№5, 1999/Зарубежная литература и искусство

Бывают странные сближенья…

…а случаются и вовсе немыслимые.

На протяжении всех двадцати примерно лет, что длилась чрезвычайно насыщенная переписка Владимира Набокова с Эдмундом Уилсоном1, ключевыми фигурами ее то зримо, то, чаще, подспудно оставались двое русских – Пушкин и Ленин. И это никакая не шутка, не игра в смысловые крестословицы, к которым по крайней мере один из корреспондентов питал, как известно, неудержимую склонность. Да и второй пошутить любил и умел.

Это целая интеллектуальная стратегия, это позиция.

В ней стоит разобраться.

Но сначала о собеседнике Набокова, ибо он прискорбно мало известен у нас даже образованной публике, разве что специалисты его читают и ценят.

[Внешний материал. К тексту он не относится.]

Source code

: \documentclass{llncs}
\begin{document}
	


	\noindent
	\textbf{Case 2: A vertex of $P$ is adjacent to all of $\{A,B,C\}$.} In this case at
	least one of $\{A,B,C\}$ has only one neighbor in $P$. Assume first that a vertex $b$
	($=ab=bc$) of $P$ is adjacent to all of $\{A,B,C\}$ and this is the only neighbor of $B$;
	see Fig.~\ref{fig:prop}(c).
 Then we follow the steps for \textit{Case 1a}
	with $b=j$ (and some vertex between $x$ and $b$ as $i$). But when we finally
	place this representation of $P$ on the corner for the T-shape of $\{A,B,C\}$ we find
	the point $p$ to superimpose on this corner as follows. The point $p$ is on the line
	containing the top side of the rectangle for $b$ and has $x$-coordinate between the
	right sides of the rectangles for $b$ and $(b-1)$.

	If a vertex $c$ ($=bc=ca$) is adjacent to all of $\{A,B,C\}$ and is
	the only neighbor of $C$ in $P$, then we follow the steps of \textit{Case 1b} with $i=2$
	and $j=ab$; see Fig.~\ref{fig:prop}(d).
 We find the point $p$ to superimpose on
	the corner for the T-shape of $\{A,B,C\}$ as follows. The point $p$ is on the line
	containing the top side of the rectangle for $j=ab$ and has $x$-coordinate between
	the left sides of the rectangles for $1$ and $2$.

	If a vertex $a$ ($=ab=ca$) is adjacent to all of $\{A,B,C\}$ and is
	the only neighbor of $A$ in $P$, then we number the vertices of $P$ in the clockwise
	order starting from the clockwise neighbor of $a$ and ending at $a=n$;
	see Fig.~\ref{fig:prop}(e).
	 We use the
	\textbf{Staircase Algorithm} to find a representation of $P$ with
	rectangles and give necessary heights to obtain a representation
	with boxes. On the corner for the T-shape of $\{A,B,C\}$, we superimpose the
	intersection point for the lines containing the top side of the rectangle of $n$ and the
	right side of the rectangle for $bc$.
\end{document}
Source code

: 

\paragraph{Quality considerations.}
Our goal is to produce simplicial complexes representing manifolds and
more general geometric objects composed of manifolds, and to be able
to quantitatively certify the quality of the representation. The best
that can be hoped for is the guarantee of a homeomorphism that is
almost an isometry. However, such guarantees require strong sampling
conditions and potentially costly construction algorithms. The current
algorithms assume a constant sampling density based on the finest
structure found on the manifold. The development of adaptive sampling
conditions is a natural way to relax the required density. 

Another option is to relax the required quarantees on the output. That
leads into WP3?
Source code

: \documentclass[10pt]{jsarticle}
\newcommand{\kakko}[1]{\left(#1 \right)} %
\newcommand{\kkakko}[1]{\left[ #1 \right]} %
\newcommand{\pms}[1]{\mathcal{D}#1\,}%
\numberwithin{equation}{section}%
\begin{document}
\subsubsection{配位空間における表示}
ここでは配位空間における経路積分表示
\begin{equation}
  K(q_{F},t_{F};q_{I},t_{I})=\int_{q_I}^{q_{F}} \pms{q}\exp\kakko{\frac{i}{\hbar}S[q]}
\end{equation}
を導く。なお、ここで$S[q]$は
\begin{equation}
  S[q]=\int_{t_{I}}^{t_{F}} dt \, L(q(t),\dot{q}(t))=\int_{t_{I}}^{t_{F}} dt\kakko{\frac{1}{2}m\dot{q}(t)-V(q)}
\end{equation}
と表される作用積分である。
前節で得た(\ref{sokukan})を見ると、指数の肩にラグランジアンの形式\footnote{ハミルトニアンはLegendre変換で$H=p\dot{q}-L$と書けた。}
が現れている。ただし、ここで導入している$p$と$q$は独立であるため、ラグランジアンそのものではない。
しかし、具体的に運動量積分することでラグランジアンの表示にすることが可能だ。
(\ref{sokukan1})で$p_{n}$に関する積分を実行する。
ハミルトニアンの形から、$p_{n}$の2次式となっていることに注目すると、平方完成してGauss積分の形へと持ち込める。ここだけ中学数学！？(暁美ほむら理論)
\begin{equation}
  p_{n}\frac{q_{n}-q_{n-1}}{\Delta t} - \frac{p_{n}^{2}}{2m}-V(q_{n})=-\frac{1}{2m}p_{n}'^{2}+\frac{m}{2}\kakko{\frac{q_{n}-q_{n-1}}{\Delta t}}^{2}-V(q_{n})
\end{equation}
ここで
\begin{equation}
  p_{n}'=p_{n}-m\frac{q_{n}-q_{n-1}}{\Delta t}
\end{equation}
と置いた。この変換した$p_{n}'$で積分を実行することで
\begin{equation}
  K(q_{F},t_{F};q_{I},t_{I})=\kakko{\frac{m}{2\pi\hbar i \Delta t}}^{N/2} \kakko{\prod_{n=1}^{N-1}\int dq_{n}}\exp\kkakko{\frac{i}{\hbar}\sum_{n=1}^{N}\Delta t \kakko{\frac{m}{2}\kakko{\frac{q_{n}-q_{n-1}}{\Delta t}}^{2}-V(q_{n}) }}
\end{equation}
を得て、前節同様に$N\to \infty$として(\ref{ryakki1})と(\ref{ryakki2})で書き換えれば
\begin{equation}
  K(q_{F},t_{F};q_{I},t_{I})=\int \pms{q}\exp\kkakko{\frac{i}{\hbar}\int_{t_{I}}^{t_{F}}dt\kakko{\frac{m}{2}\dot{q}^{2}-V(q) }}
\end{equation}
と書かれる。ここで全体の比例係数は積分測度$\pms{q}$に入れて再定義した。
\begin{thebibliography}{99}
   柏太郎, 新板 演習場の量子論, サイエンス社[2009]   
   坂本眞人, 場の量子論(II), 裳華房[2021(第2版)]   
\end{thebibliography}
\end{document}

Прозаик, поэт, драматург, блестящий эссеист, Эдмунд Уилсон в первую все же очередь сделал себе имя как критик. Его книга «В замке Акселя», появившаяся в 1931 году, стала крупнейшим событием в культурной жизни США. К тому времени уже сделался бесспорным литературный авторитет таких фигур» как Пруст, Джойс, Гертруда Стайн. Начиналась посмертная слава Кафки. Вовсю разворачивался сюрреалистический, как теперь бы сказали, проект. Брехт создавал свой неаристотелевский театр, Арто – театр жестокости. Но все это происходило на европейской сцене, Америка же, Америка с ее генетической готовностью к новизне, Америка – локомотив прогресса, в искусстве тянулась к канону, упрямо, а то агрессивно сопротивляясь любым на него покушениям. Хемингуэя и Фолкнера впервые толком прочитали в Старом Свете, а о Паунде с Элиотом, той же Гертруде Стайн можно и не говорить – они сами давно сделались европейцами.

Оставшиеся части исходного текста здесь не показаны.